§ **Data records**:
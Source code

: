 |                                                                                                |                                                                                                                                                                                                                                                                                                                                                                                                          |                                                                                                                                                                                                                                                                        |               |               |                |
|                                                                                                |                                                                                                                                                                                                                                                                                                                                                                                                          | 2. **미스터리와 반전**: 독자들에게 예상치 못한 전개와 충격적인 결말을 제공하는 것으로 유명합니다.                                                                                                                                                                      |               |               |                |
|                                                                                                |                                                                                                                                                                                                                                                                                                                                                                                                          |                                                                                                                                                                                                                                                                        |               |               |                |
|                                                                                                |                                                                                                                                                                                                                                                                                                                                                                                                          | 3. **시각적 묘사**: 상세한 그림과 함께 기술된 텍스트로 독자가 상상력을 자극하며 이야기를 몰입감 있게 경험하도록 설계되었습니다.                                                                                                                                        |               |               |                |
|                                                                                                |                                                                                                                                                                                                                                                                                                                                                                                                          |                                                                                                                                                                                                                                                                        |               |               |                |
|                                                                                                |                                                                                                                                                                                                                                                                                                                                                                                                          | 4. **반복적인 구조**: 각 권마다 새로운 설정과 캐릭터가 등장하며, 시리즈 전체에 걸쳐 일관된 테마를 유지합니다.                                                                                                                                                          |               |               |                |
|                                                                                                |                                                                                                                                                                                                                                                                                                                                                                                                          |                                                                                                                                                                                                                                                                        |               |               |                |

§ **Required work**: The entries shown above should be copied out word for word.

§ **Result of the task**:
Source code

: |                                                                                                |                                                                                                                                                                                                                                                                                                                                                                                                          |                                                                                                                                                                                                                                                                        |               |               |                |
|                                                                                                |                                                                                                                                                                                                                                                                                                                                                                                                          | 2. **미스터리와 반전**: 독자들에게 예상치 못한 전개와 충격적인 결말을 제공하는 것으로 유명합니다.                                                                                                                                                                      |               |               |                |
|                                                                                                |                                                                                                                                                                                                                                                                                                                                                                                                          |                                                                                                                                                                                                                                                                        |               |               |                |
|                                                                                                |                                                                                                                                                                                                                                                                                                                                                                                                          | 3. **시각적 묘사**: 상세한 그림과 함께 기술된 텍스트로 독자가 상상력을 자극하며 이야기를 몰입감 있게 경험하도록 설계되었습니다.                                                                                                                                        |               |               |                |
|                                                                                                |                                                                                                                                                                                                                                                                                                                                                                                                          |                                                                                                                                                                                                                                                                        |               |               |                |
|                                                                                                |                                                                                                                                                                                                                                                                                                                                                                                                          | 4. **반복적인 구조**: 각 권마다 새로운 설정과 캐릭터가 등장하며, 시리즈 전체에 걸쳐 일관된 테마를 유지합니다.                                                                                                                                                          |               |               |                |
|                                                                                                |                                                                                                                                                                                                                                                                                                                                                                                                          |                                                                                                                                                                                                                                                                        |               |               |                |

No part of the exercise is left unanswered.